The central idea of the paper is counterintuitive: increasing the depth of a neural network—even when using linear layers only can accelerate training (so adding layers without non-linearities). This effect is not due to added expressiveness (since stacked linear layers are equivalent to a single one), but rather emerges from how optimization dynamics change when the network is overparameterized.

Theoretical Background

Consider a network of depth N with only linear layers and no activations. In function space, this is equivalent to a single linear transformation.

Linear network

Despite functional equivalence, the optimization trajectory differs. When training each layer with SGD, the equivalent one-layer model effectively inherits:

  • An adaptive learning rate depending on weight norms.
  • A form of implicit momentum, coming from how gradients propagate through layers.

These properties are not introduced by hand (like with Adam or momentum SGD), but arise naturally from depth. This is why the phenomenon is called implicit acceleration.

See the full proof in the report.

Experiments

To test these ideas, we trained networks with 1, 2, and 3 linear layers on two datasets:

  • Gas Sensor Array Dataset (ethanol concentration prediction)
  • Abalone Dataset (predicting age from physical features)

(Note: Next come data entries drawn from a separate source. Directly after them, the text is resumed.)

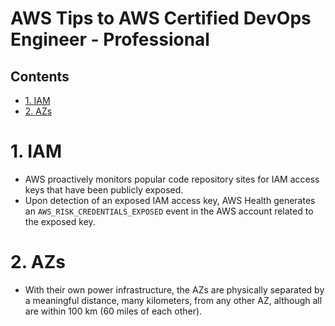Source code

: # AWS Tips to AWS Certified DevOps Engineer - Professional<!-- omit in toc -->

## Contents <!-- omit in toc -->

- [1. IAM](#1-iam)
- [2. AZs](#2-azs)

# 1. IAM

- AWS proactively monitors popular code repository sites for IAM access keys that have been publicly exposed.
- Upon detection of an exposed IAM access key, AWS Health generates an `AWS_RISK_CREDENTIALS_EXPOSED` event in the AWS account related to the exposed key.

# 2. AZs

- With their own power infrastructure, the AZs are physically separated by a meaningful distance, many kilometers, from any other AZ, although all are within 100 km (60 miles of each other).
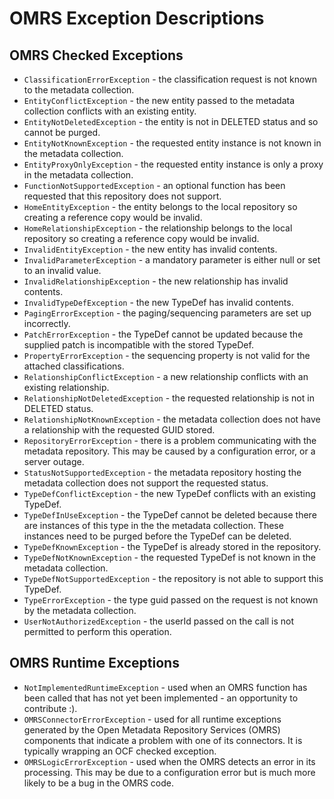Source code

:<!-- SPDX-License-Identifier: Apache-2.0 -->

# OMRS Exception Descriptions

## OMRS Checked Exceptions

* `ClassificationErrorException` - the classification request is not known to the metadata collection.
* `EntityConflictException` - the new entity passed to the metadata collection conflicts with an existing entity.
* `EntityNotDeletedException` - the entity is not in DELETED status and so cannot be purged.
* `EntityNotKnownException` - the requested entity instance is not known in the metadata collection.
* `EntityProxyOnlyException` - the requested entity instance is only a proxy in the metadata collection.
* `FunctionNotSupportedException` - an optional function has been requested that this repository does not support.
* `HomeEntityException` - the entity belongs to the local repository so creating a reference copy would be invalid.
* `HomeRelationshipException` - the relationship belongs to the local repository so creating a reference copy would be invalid.
* `InvalidEntityException` - the new entity has invalid contents.
* `InvalidParameterException` - a mandatory parameter is either null or set to an invalid value.
* `InvalidRelationshipException` - the new relationship has invalid contents.
* `InvalidTypeDefException` - the new TypeDef has invalid contents.
* `PagingErrorException` - the paging/sequencing parameters are set up incorrectly.
* `PatchErrorException` - the TypeDef cannot be updated because the supplied patch is incompatible with the stored TypeDef.
* `PropertyErrorException` - the sequencing property is not valid for the attached classifications.
* `RelationshipConflictException` - a new relationship conflicts with an existing relationship.
* `RelationshipNotDeletedException` - the requested relationship is not in DELETED status.
* `RelationshipNotKnownException` - the metadata collection does not have a relationship with the requested GUID stored.
* `RepositoryErrorException` - there is a problem communicating with the metadata repository.
This may be caused by a configuration error, or a server outage.
* `StatusNotSupportedException` - the metadata repository hosting the metadata collection does not support the requested status.
* `TypeDefConflictException` - the new TypeDef conflicts with an existing TypeDef.
* `TypeDefInUseException` - the TypeDef cannot be deleted because there are instances of this type in the
the metadata collection.  These instances need to be purged before the TypeDef can be deleted.
* `TypeDefKnownException` - the TypeDef is already stored in the repository.
* `TypeDefNotKnownException` - the requested TypeDef is not known in the metadata collection.
* `TypeDefNotSupportedException` - the repository is not able to support this TypeDef.
* `TypeErrorException` - the type guid passed on the request is not known by the metadata collection.  
* `UserNotAuthorizedException` - the userId passed on the call is not permitted to perform this operation.

## OMRS Runtime Exceptions

* `NotImplementedRuntimeException` - used when an OMRS function has been called that has not yet
been implemented - an opportunity to contribute :).
* `OMRSConnectorErrorException` - used for all runtime exceptions generated by the
Open Metadata Repository Services (OMRS)
components that indicate a problem with one of its connectors.
It is typically wrapping an OCF checked exception.
* `OMRSLogicErrorException` - used when the OMRS detects an error in its processing.
This may be due to a configuration error but is much more likely to be a bug in the
OMRS code.
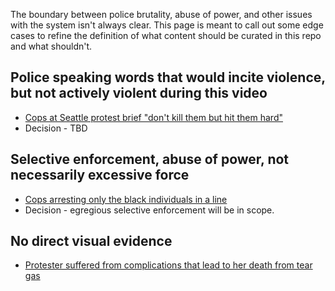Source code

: The boundary between police brutality, abuse of power, and other issues with the system isn't always clear. This page is meant to call out some edge cases to refine the definition of what content should be curated in this repo and what shouldn't.

## Police speaking words that would incite violence, but not actively violent during this video

- [Cops at Seattle protest brief "don't kill them but hit them hard"](https://www.reddit.com/r/PublicFreakout/comments/gwr1gh/cops_at_a_seattle_protest/)
- Decision - TBD

## Selective enforcement, abuse of power, not necessarily excessive force

- [Cops arresting only the black individuals in a line](https://www.reddit.com/r/PublicFreakout/comments/gwm2mf/police_using_selective_enforcement_on_protestors/)
- Decision - egregious selective enforcement will be in scope.

## No direct visual evidence

- [Protester suffered from complications that lead to her death from tear gas](https://twitter.com/ColumbusGov/status/1268295227921641480)

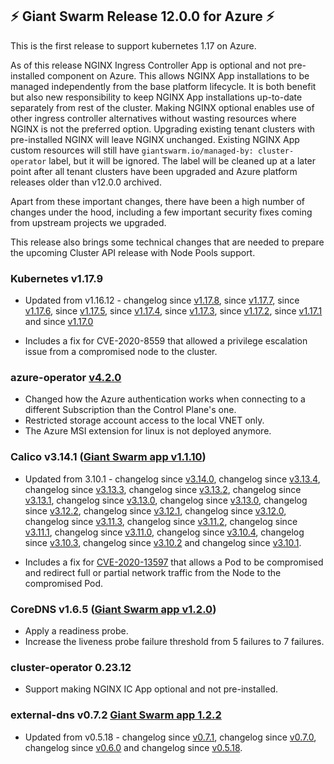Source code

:## :zap:  Giant Swarm Release 12.0.0 for Azure :zap:

This is the first release to support kubernetes 1.17 on Azure.

As of this release NGINX Ingress Controller App is optional and not pre-installed component on Azure.
This allows NGINX App installations to be managed independently from the base platform lifecycle. It is both benefit but also new responsibility to keep NGINX App installations up-to-date separately from rest of the cluster.
Making NGINX optional enables use of other ingress controller alternatives without wasting resources where NGINX is not the preferred option.
Upgrading existing tenant clusters with pre-installed NGINX will leave NGINX unchanged. Existing NGINX App custom resources will still have `giantswarm.io/managed-by: cluster-operator` label, but it will be ignored. The label will be cleaned up at a later point after all tenant clusters have been upgraded and Azure platform releases older than v12.0.0 archived.

Apart from these important changes, there have been a high number of changes under the hood, including a few important
security fixes coming from upstream projects we upgraded.

This release also brings some technical changes that are needed to prepare the upcoming Cluster API release with
Node Pools support.

### Kubernetes v1.17.9

- Updated from v1.16.12 -
changelog since [v1.17.8](https://github.com/kubernetes/kubernetes/blob/master/CHANGELOG/CHANGELOG-1.17.md#changelog-since-v1178),
since [v1.17.7](https://github.com/kubernetes/kubernetes/blob/master/CHANGELOG/CHANGELOG-1.17.md#changelog-since-v1177),
since [v1.17.6](https://github.com/kubernetes/kubernetes/blob/master/CHANGELOG/CHANGELOG-1.17.md#changelog-since-v1176),
since [v1.17.5](https://github.com/kubernetes/kubernetes/blob/master/CHANGELOG/CHANGELOG-1.17.md#changelog-since-v1175),
since [v1.17.4](https://github.com/kubernetes/kubernetes/blob/master/CHANGELOG/CHANGELOG-1.17.md#changelog-since-v1174),
since [v1.17.3](https://github.com/kubernetes/kubernetes/blob/master/CHANGELOG/CHANGELOG-1.17.md#changelog-since-v1173),
since [v1.17.2](https://github.com/kubernetes/kubernetes/blob/master/CHANGELOG/CHANGELOG-1.17.md#changelog-since-v1172),
since [v1.17.1](https://github.com/kubernetes/kubernetes/blob/master/CHANGELOG/CHANGELOG-1.17.md#changelog-since-v1171) and
since [v1.17.0](https://github.com/kubernetes/kubernetes/blob/master/CHANGELOG/CHANGELOG-1.17.md#changes)

- Includes a fix for CVE-2020-8559 that allowed a privilege escalation issue from a compromised node to the cluster.

### azure-operator [v4.2.0](https://github.com/giantswarm/azure-operator/blob/v4.2.0/CHANGELOG.md#420---2020-07-08)

- Changed how the Azure authentication works when connecting to a different Subscription than the Control Plane's one.
- Restricted storage account access to the local VNET only.
- The Azure MSI extension for linux is not deployed anymore.

### Calico v3.14.1 ([Giant Swarm app v1.1.10](https://github.com/giantswarm/coredns-app/blob/master/CHANGELOG.md#v1110-2020-06-29))

- Updated from 3.10.1 -
changelog since [v3.14.0](https://docs.projectcalico.org/archive/v3.14/release-notes/#v3140),
changelog since [v3.13.4](https://docs.projectcalico.org/archive/v3.13/release-notes/#v3134),
changelog since [v3.13.3](https://docs.projectcalico.org/archive/v3.13/release-notes/#v3133),
changelog since [v3.13.2](https://docs.projectcalico.org/archive/v3.13/release-notes/#v3132),
changelog since [v3.13.1](https://docs.projectcalico.org/archive/v3.13/release-notes/#v3131),
changelog since [v3.13.0](https://docs.projectcalico.org/archive/v3.13/release-notes/#v3130),
changelog since [v3.13.0](https://docs.projectcalico.org/archive/v3.13/release-notes/#v3130),
changelog since [v3.12.2](https://docs.projectcalico.org/archive/v3.12/release-notes/#v3122),
changelog since [v3.12.1](https://docs.projectcalico.org/archive/v3.12/release-notes/#v3121),
changelog since [v3.12.0](https://docs.projectcalico.org/archive/v3.12/release-notes/#v3120),
changelog since [v3.11.3](https://docs.projectcalico.org/archive/v3.11/release-notes/#v3113),
changelog since [v3.11.2](https://docs.projectcalico.org/archive/v3.11/release-notes/#v3112),
changelog since [v3.11.1](https://docs.projectcalico.org/archive/v3.11/release-notes/#v3111),
changelog since [v3.11.0](https://docs.projectcalico.org/archive/v3.11/release-notes/#v3110),
changelog since [v3.10.4](https://docs.projectcalico.org/archive/v3.10/release-notes/#v3104),
changelog since [v3.10.3](https://docs.projectcalico.org/archive/v3.10/release-notes/#v3103),
changelog since [v3.10.2](https://docs.projectcalico.org/archive/v3.10/release-notes/#v3102) and
changelog since [v3.10.1](https://docs.projectcalico.org/archive/v3.10/release-notes/#v3101).

- Includes a fix for [CVE-2020-13597](https://cve.mitre.org/cgi-bin/cvename.cgi?name=2020-13597) that allows a Pod to be
compromised and redirect full or partial network traffic from the Node to the compromised Pod.

### CoreDNS v1.6.5 ([Giant Swarm app v1.2.0](https://github.com/giantswarm/coredns-app/blob/master/CHANGELOG.md#v120-2020-07-13))

- Apply a readiness probe.
- Increase the liveness probe failure threshold from 5 failures to 7 failures.

### cluster-operator 0.23.12

- Support making NGINX IC App optional and not pre-installed.

### external-dns v0.7.2 [Giant Swarm app 1.2.2](https://github.com/giantswarm/external-dns-app/releases/tag/v1.2.2)

- Updated from v0.5.18 -
changelog since [v0.7.1](https://github.com/kubernetes-sigs/external-dns/blob/master/CHANGELOG.md#v072---2020-06-03),
changelog since [v0.7.0](https://github.com/kubernetes-sigs/external-dns/blob/master/CHANGELOG.md#v071---2020-04-01),
changelog since [v0.6.0](https://github.com/kubernetes-sigs/external-dns/blob/master/CHANGELOG.md#v070---2020-03-10) and
changelog since [v0.5.18](https://github.com/kubernetes-sigs/external-dns/blob/master/CHANGELOG.md#v060---2020-02-11).
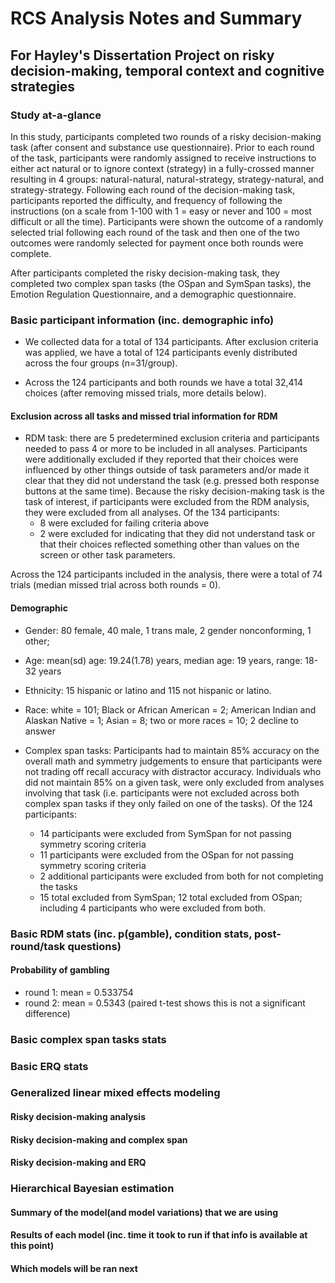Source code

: # RCS Analysis Notes and Summary
## For Hayley's Dissertation Project on risky decision-making, temporal context and cognitive strategies

### Study at-a-glance
In this study, participants completed two rounds of a risky decision-making task (after consent and substance use questionnaire). Prior to each round of the task, participants were randomly assigned to receive instructions to either act natural or to ignore context (strategy) in a fully-crossed manner resulting in 4 groups: natural-natural, natural-strategy, strategy-natural, and strategy-strategy. Following each round of the decision-making task, participants reported the difficulty, and frequency of following the instructions (on a scale from 1-100 with 1 = easy or never and 100 = most difficult or all the time). Participants were shown the outcome of a randomly selected trial following each round of the task and then one of the two outcomes were randomly selected for payment once both rounds were complete.

After participants completed the risky decision-making task, they completed two complex span tasks (the OSpan and SymSpan tasks), the Emotion Regulation Questionnaire, and a demographic questionnaire.


### Basic participant information (inc. demographic info)
- We collected data for a total of 134 participants. After exclusion criteria was applied, we have a total of 124 participants evenly distributed across the four groups (n=31/group). 

- Across the 124 participants and both rounds we have a total 32,414 choices (after removing missed trials, more details below).


#### Exclusion across all tasks and missed trial information for RDM

- RDM task: there are 5 predetermined exclusion criteria and participants needed to pass 4 or more to be included in all analyses. Participants were additionally excluded if they reported that their choices were influenced by other things outside of task parameters and/or made it clear that they did not understand the task (e.g. pressed both response buttons at the same time). Because the risky decision-making task is the task of interest, if participants were excluded from the RDM analysis, they were excluded from all analyses. Of the 134 participants:
	- 8 were excluded for failing criteria above
	- 2 were excluded for indicating that they did not understand task or that their choices reflected something other than values on the screen or other task parameters.

Across the 124 participants included in the analysis, there were a total of 74 trials (median missed trial across both rounds = 0). 

#### Demographic
- Gender: 80 female, 40 male, 1 trans male, 2 gender nonconforming, 1 other; 
- Age: mean(sd) age: 19.24(1.78) years, median age: 19 years, range: 18-32 years  
- Ethnicity: 15 hispanic or latino and 115 not hispanic or latino.
- Race: white = 101; Black or African American = 2; American Indian and Alaskan Native = 1; Asian = 8; two or more races = 10; 2 decline to answer


- Complex span tasks: Participants had to maintain 85% accuracy on the overall math and symmetry judgements to ensure that participants were not trading off recall accuracy with distractor accuracy. Individuals who did not maintain 85% on a given task, were only excluded from analyses involving that task (i.e. participants were not excluded across both complex span tasks if they only failed on one of the tasks). Of the 124 participants:
	- 14 participants were excluded from SymSpan for not passing symmetry scoring criteria
	- 11 participants were excluded from the OSpan for not passing symmetry scoring criteria
	- 2 additional participants were excluded from both for not completing the tasks
	- 15 total excluded from SymSpan; 12 total excluded from OSpan; including 4 participants who were excluded from both.


### Basic RDM stats (inc. p(gamble), condition stats, post-round/task questions)
#### Probability of gambling
  - round 1: mean = 0.533754
  - round 2: mean = 0.5343  (paired t-test shows this is not a significant difference)
### Basic complex span tasks stats
### Basic ERQ stats


### Generalized linear mixed effects modeling
#### Risky decision-making analysis
#### Risky decision-making and complex span
#### Risky decision-making and ERQ

### Hierarchical Bayesian estimation
#### Summary of the model(and model variations) that we are using
#### Results of each model (inc. time it took to run if that info is available at this point)
#### Which models will be ran next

Key aspects of our experimental setup:

  • Grid search over learning rates to isolate convergence effects.
  • Comparison of different initializations: near-zero vs. near-identity matrices.
  • Comparison with other optimizers such as Adam.

Observations

  • Results were highly dependent on initialization and dataset.
  • In some cases, deeper linear networks converged faster (supporting the theory).
  • In others, a simple one-layer model or Adam optimizer outperformed.
  • Overparameterization occasionally introduced instability (“bursts” in training loss).

Learning curves

Takeaways

  • Theory vs. Practice: While the math suggests a universal implicit acceleration effect, in practice the results depend heavily on initialization, optimizer choice, and dataset.
  • Key insight: Depth does not only affect expressiveness of neural networks—it also changes the optimization landscape in subtle ways.
  • Open question: How far can implicit acceleration go compared to explicitly designed optimizers like Adam or momentum-SGD?

Resources


Final Thoughts

Our experiments did not align with the paper’s results. Since the paper was published at ICML, we would have expected the results to be accurate and consistant. Looking at other projects from the course, it seemed that it was pretty common that results differed from the papers. Since the paper is rather simple, I do not think that our experiments were wrong. It made me wonder how much we can trust the results of papers.